Stefania Rossini, l’Espresso 8/11/2013, 8 novembre 2013
UNA VITA DA ANIELLO
[Aniello Arena]
La faccia intensa di Aniello Arena racconta subito Napoli. Ha la mascella di Totò, le guance scavate di Eduardo, gli occhi puntuti di Tina Pica. Come loro Aniello è un attore, anzi un grande attore, che ha trovato il teatro, il cinema e se stesso dopo una vita da balordo che lo ha portato fino all’ergastolo. Ancora incredulo del successo che lo ha travolto per la sua interpretazione del pescivendolo allucinato nel film "Reality" di Matteo Garrone, Arena calca ogni giorno le tavole di un palcoscenico speciale, quello allestito da Armando Punzo, altro napoletano di talento, che lavora da decenni con i detenuti del carcere di Volterra.

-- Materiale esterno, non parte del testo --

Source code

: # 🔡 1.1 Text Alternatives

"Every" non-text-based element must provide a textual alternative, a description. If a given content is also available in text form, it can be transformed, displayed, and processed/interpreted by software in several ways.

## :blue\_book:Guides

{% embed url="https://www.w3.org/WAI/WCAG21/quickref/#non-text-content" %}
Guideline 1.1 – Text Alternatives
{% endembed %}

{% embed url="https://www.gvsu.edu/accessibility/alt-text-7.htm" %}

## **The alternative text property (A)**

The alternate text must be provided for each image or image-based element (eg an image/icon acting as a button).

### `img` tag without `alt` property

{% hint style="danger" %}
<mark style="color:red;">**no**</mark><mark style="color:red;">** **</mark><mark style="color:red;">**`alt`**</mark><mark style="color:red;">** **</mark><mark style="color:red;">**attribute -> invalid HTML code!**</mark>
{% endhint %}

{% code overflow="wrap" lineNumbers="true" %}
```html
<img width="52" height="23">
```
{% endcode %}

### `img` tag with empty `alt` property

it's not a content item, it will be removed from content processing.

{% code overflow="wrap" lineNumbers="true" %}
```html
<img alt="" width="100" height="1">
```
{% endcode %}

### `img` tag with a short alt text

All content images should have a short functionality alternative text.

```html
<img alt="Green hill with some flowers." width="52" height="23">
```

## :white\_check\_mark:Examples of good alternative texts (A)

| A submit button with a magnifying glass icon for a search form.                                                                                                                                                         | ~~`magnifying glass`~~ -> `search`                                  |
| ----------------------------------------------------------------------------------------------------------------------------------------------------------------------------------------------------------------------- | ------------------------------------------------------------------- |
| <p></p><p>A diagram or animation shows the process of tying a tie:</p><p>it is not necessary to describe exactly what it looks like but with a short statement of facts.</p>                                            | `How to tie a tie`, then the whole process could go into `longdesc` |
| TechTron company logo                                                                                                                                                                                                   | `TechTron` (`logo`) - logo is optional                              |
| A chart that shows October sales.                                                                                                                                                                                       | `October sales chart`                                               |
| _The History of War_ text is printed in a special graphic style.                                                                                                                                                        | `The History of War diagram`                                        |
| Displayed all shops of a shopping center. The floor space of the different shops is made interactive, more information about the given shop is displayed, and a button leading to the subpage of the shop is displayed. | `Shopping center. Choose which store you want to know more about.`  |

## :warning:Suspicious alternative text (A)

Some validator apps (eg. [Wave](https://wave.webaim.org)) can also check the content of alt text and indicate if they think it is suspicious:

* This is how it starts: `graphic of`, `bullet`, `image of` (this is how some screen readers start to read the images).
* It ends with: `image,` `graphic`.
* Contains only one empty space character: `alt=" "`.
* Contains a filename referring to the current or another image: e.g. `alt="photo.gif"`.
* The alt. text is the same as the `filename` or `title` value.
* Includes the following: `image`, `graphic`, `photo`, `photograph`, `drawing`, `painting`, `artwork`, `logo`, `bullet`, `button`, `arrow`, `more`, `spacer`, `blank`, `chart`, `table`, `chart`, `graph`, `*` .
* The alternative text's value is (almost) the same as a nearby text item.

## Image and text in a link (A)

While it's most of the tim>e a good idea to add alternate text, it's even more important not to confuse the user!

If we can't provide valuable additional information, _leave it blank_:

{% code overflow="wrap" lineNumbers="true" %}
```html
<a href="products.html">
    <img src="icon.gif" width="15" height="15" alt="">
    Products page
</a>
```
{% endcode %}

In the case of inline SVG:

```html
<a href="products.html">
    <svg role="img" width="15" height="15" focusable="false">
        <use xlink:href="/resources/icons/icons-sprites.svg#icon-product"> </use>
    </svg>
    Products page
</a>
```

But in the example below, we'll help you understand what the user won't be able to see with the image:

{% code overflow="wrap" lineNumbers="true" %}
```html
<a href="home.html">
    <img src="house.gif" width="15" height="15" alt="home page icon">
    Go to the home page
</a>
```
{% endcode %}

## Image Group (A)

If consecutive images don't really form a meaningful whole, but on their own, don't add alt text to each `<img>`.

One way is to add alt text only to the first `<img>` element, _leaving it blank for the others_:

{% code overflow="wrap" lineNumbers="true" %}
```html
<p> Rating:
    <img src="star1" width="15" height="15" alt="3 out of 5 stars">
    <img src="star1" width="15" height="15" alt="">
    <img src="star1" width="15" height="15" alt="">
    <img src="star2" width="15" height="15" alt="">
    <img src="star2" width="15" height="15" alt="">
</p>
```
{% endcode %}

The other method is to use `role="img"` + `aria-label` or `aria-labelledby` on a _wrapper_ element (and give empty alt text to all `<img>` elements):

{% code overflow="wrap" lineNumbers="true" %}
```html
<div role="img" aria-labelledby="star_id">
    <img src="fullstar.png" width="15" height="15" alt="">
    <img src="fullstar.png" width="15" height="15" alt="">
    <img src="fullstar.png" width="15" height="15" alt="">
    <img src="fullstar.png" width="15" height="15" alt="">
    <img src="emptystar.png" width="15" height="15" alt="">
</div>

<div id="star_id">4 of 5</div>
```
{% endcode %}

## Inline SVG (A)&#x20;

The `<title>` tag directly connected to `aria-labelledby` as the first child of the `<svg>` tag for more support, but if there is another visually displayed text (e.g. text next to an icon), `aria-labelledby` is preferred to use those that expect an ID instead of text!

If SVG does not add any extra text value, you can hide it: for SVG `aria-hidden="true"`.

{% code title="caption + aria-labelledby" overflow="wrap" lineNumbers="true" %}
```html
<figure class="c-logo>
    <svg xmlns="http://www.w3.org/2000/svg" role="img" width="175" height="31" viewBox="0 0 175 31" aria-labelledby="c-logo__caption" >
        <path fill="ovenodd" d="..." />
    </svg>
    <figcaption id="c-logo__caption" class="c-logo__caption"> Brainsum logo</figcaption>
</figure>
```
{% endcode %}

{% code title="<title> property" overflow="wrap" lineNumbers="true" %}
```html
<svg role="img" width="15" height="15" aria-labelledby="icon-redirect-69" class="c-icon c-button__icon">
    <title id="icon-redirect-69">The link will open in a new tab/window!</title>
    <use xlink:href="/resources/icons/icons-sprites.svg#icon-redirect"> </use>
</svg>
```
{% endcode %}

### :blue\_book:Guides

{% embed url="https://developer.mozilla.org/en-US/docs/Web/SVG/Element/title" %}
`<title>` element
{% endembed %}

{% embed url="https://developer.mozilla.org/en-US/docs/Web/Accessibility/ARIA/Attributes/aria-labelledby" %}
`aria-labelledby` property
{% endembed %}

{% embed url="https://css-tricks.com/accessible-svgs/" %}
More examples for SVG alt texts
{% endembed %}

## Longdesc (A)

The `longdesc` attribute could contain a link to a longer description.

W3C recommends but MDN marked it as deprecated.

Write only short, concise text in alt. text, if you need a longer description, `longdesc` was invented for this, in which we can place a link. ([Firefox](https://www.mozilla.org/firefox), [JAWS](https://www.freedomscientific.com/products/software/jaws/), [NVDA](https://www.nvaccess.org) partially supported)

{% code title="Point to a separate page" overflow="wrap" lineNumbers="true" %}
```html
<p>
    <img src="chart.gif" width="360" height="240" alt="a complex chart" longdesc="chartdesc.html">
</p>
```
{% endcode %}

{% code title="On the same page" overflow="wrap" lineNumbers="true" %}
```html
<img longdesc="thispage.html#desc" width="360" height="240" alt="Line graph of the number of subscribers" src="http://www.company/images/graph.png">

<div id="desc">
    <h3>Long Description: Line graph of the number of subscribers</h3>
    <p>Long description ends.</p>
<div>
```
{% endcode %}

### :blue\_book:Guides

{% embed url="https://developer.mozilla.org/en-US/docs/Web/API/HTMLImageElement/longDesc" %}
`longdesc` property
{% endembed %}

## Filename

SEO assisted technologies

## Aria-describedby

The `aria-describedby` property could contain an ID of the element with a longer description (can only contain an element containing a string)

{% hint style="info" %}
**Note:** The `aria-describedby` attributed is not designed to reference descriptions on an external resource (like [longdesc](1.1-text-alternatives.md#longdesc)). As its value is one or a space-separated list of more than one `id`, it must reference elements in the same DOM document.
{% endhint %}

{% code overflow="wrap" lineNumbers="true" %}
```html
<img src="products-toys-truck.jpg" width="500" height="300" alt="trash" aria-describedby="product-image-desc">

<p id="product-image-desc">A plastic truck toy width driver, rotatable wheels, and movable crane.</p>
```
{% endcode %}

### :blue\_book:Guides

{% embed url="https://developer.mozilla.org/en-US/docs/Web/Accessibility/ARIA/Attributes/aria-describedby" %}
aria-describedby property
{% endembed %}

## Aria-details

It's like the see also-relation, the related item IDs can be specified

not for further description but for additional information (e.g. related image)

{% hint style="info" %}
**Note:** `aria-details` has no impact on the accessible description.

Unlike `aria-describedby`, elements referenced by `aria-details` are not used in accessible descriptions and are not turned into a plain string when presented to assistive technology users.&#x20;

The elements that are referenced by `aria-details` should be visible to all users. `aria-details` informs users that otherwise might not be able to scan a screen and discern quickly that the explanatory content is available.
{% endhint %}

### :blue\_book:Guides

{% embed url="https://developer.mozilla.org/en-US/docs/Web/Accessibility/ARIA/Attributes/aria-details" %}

Restio fino ad oggi a parlare del passato, della naturale illegalità vissuta in famiglia, della sua abile tecnica di scippatore, delle sue rapine, della faida sanguinosa tra camorristi di cui ancora si dichiara innocente, Arena ha riversato tutto in un’autobiografia potente e drammatica, scritta con l’aiuto di Maria Cristina Olati, che uscirà in libreria per Rizzoli il 13 novembre. Il titolo "L’aria è ottima (quando riesce a passare)" allude soprattutto alla rinascita, allo spiraglio di vita e di senso che il condannato a fine pena mai ha saputo dare a se stesso attraverso la recitazione.
Arena, il suo libro ha pagine dure e difficili. Come mai ha deciso di mettersi a nudo proprio ora che è diventato un divo?

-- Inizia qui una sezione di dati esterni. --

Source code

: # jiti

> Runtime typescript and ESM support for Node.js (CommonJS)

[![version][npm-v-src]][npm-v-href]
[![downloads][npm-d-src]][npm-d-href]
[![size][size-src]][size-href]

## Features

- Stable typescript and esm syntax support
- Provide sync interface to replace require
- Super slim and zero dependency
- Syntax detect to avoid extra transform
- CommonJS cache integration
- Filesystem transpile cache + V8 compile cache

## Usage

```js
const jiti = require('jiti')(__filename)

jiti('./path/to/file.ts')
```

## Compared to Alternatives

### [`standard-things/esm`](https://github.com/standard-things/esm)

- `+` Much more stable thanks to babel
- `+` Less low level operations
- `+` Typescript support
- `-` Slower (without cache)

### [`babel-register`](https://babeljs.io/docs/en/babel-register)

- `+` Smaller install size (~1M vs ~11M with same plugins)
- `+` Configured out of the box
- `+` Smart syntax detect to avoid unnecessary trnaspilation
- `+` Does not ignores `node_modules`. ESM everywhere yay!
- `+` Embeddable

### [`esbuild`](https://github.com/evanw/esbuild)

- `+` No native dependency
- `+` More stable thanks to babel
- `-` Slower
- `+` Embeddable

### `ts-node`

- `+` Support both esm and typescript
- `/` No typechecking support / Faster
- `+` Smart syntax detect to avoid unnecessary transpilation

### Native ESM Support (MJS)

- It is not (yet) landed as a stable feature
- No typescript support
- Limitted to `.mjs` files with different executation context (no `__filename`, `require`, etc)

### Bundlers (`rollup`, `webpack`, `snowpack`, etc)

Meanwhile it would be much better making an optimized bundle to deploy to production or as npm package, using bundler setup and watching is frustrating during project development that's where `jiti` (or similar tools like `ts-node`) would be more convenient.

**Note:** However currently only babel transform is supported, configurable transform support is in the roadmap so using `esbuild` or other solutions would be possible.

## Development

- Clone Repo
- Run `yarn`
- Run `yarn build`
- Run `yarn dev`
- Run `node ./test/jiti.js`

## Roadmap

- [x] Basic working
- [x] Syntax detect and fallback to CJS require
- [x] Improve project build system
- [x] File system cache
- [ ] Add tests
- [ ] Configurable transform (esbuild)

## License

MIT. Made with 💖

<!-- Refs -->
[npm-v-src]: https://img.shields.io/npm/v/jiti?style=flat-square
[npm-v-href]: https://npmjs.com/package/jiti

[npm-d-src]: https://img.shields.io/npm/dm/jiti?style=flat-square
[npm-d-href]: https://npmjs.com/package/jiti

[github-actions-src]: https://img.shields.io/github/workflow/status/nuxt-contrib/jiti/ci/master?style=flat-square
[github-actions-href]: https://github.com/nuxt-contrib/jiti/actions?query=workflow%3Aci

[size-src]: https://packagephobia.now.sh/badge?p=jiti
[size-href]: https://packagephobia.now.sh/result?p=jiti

«Perché solo ora sono riuscito a disotterrare certe cose a cui non volevo più pensare. E poi ho la speranza che quello che ho scritto possa servire».
A chi?
«Ai ragazzi del Sud che prendono una strada sbagliata. Vorrei che gli operatori che combattono nelle periferie degradate gli dicessero: "Guardate quant’è brutta la storia di Aniello. Se non ci pensate in tempo, fate la fine di questo qui"».

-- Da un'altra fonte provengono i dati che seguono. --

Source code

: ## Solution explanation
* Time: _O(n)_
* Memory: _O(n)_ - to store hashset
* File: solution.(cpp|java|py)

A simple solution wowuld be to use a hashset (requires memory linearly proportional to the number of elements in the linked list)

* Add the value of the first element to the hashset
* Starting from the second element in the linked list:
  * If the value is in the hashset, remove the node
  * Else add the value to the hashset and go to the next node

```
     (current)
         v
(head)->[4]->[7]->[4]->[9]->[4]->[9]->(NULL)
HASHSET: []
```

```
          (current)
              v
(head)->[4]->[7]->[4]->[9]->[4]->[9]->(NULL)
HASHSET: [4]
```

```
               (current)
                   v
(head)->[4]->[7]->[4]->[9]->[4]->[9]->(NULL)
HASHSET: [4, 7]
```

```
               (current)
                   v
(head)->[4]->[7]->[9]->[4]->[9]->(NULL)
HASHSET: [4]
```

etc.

Il suo racconto però è anche un grido continuo di innocenza rispetto alla strage per cui ha avuto l’ergastolo. Pensa che qualcuno le crederà?
«Non ci spero, ma l’ho voluto raccontare lo stesso. Vede signora, io nel libro ho scritto tutto: i primi scippi, i furti, le rapine, anche quelle grosse negli uffici postali. Sono andato a rubare perché chi, come me, cresce in certi quartieri lo ritiene un lavoro come un altro. "Vado a faticà" diciamo a Napoli. Però io quei due non li ho ammazzati, io quel giorno ero in un altra città, ma i giudici non mi hanno creduto».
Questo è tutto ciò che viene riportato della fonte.